LONDON — The message was not lost on the hundreds of guests at the Burberry catwalk show Monday night when they were greeted with glasses of sparkling wine rather than the champagne often offered at London Fashion Week.
It was Nyetimber, a superb (and pricy) English sparkling wine sometimes served by Queen Elizabeth II, rather than French champagne, as if to emphasize that the Burberry show would be a celebration of all things British, not an attempt to mimic the French or Italian approach to fashion.
Just as England’s wine growers believe global warming will make the chalky soil of the South Downs rival the finest French vineyards, so the people of Burberry believe the brand can shine most brightly by emphasizing its very British approach to style.
Instead of simply talking about its heritage, Burberry put it on display.
That’s why there were busts of famous Brits from Shakespeare to Queen Victoria to Alfred Hitchcock on display in the lavishly decorated Soho venue used for the show, along with displays of historical sketches, luxury wallpapers used by the brand in the past, photographs of young Winston Churchill and even a Burberry trench coat dating back to 1920, still usable and in vogue today.
This veritable orgy of Britishness picked up pace when the show began with dozens of outfits based on fanciful variations of the famous trench coat that creative director Christopher Bailey believes to be at the heart of the brand’s appeal. He calls the trench an article of clothing that transcends gender, which was of great use for a collection inspired by Virginia Woolf’s novel “Orlando,” about a poet who changes gender to become a woman.
“I’ve always looked at the trench coat as something that is completely genderless,” he said after the show. “Men wear it. Women wear it, children wear it. It goes from real classicism, a very conservative look, to very edgy fashion and modern styles. I always use the trench coat as my starting point for everything, and I just felt with this collection, because of the book ‘Orlando,’ it all just seemed to come together.”
A beautifully printed edition of the book was given to each guest to emphasize its role in the collection.
“I was looking for this idea of fluidity of gender, fluidity of travel, and I love the poetry in ‘Orlando,'” Bailey said.

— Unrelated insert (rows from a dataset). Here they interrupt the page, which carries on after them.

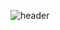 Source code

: ![header](https://capsule-render.vercel.app/api?type=venom&color=auto&height=300&section=header&text=Hello%20I'm%20yeonsik&fontSize=90)

<!--
**yeonsik0710/yeonsik0710** is a ✨ _special_ ✨ repository because its `README.md` (this file) appears on your GitHub profile.

Here are some ideas to get you started

- 🔭 I’m currently working on ...
- 🌱 I’m currently learning ...
- 👯 I’m looking to collaborate on ...
- 🤔 I’m looking for help with ...
- 💬 Ask me about ...
- 📫 How to reach me: ...
- 😄 Pronouns: ...
- ⚡ Fun fact: ...
-->
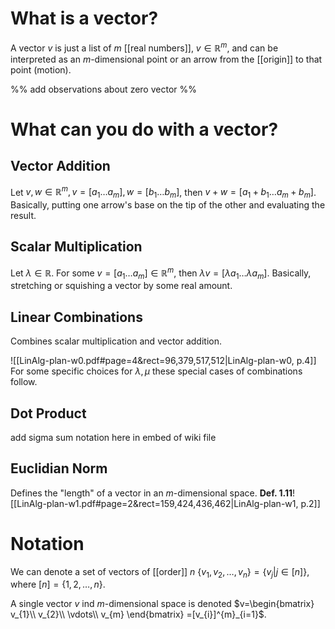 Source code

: 
# What is a vector?
A vector $v$ is just a list of $m$ [[real numbers]], $v \in \mathbb R^m$, and can be interpreted as an $m$-dimensional point or an arrow from the [[origin]] to that point (motion).

%% add observations about zero vector %%

# What can you do with a vector?

## Vector Addition
Let $v, w \in \mathbb R^m, v=[a_{1} \dots a_{m}], w=[b_{1} \dots b_{m}]$, then $v+w = [a_{1} + b_{1} \dots a_{m} + b_{m}]$. Basically, putting one arrow's base on the tip of the other and evaluating the result.


## Scalar Multiplication
Let $\lambda \in \mathbb R$. For some $v = [a_{1} \dots a_{m}] \in \mathbb R^m$, then $\lambda v = [\lambda a_{1} \dots \lambda a_{m}]$. Basically, stretching or squishing a vector by some real amount.


## Linear Combinations
Combines scalar multiplication and vector addition.

![[LinAlg-plan-w0.pdf#page=4&rect=96,379,517,512|LinAlg-plan-w0, p.4]]
For some specific choices for $\lambda, \mu$ these special cases of combinations follow.


## Dot Product
add sigma sum notation here in embed of wiki file


## Euclidian Norm
Defines the "length" of a vector in an $m$-dimensional space.
**Def. 1.11**![[LinAlg-plan-w1.pdf#page=2&rect=159,424,436,462|LinAlg-plan-w1, p.2]]



# Notation

We can denote a set of vectors of [[order]] $n$ $\{v_{1}, v_{2}, \dots, v_{n}\} = \{v_{j} | j \in [n]\}$, where $[n] = \{1, 2, \dots, n\}$.

A single vector $v$ ind $m$-dimensional space is denoted $v=\begin{bmatrix} v_{1}\\ v_{2}\\ \vdots\\ v_{m} \end{bmatrix} =[v_{i}]^{m}_{i=1}$. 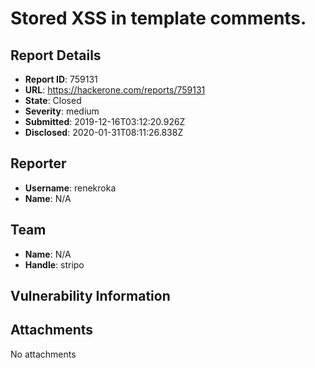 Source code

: # Stored XSS in template comments.

## Report Details
- **Report ID**: 759131
- **URL**: https://hackerone.com/reports/759131
- **State**: Closed
- **Severity**: medium
- **Submitted**: 2019-12-16T03:12:20.926Z
- **Disclosed**: 2020-01-31T08:11:26.838Z

## Reporter
- **Username**: renekroka
- **Name**: N/A

## Team
- **Name**: N/A
- **Handle**: stripo

## Vulnerability Information


## Attachments
No attachments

“Of course the book is one thing, then there’s the film which takes you on this magical tour of different worlds, different periods, sexuality, the way that we see the world, and it just resonated with this collection, in terms of celebrating the beautiful crafts and historical techniques we used to make the clothes and the way we’re using technology to communicate the ideas.”
The Burberry show, often a fashion week highlight, benefited from the decision to move it out of a rather anodyne tent in Hyde Park into a central London location where its craftsmen and women could be shown at work, turning out one-of-a-kind pieces, and treasures from the brand’s vaults could be displayed.